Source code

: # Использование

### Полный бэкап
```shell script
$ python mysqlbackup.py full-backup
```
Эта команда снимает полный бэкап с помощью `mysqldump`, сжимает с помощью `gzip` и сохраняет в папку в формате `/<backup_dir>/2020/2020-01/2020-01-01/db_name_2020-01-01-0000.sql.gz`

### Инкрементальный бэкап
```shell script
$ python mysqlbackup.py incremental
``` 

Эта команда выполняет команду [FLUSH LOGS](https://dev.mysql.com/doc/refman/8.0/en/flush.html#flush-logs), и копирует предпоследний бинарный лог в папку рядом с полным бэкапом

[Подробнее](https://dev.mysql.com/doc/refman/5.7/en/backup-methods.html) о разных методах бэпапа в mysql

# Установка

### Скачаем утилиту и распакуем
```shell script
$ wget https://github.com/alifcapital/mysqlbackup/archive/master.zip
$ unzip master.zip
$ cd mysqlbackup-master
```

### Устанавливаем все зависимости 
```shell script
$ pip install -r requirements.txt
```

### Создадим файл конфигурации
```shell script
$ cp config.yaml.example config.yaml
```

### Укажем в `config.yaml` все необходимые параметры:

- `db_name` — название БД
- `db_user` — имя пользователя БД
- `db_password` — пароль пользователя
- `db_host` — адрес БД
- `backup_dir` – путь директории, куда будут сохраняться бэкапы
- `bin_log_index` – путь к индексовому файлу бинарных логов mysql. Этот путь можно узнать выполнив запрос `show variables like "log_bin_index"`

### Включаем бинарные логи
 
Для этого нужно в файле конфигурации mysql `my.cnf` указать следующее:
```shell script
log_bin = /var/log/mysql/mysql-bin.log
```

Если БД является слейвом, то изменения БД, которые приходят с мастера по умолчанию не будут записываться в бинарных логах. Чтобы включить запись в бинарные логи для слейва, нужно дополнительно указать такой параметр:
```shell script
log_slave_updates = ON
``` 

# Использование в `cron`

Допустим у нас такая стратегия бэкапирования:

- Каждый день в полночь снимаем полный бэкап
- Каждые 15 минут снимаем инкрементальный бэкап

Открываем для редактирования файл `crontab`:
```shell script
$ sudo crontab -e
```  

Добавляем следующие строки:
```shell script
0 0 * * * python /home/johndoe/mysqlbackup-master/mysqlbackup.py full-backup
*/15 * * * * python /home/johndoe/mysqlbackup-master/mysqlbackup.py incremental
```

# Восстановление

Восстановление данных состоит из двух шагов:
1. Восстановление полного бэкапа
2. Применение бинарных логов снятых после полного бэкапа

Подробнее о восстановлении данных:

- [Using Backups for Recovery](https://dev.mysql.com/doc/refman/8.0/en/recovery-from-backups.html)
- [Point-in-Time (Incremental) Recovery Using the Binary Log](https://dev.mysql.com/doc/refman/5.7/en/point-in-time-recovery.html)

[WHAT YOU NEED TO DO]
Report only how many lines of the listing hold the word "html".

[ANSWER SPACE]
4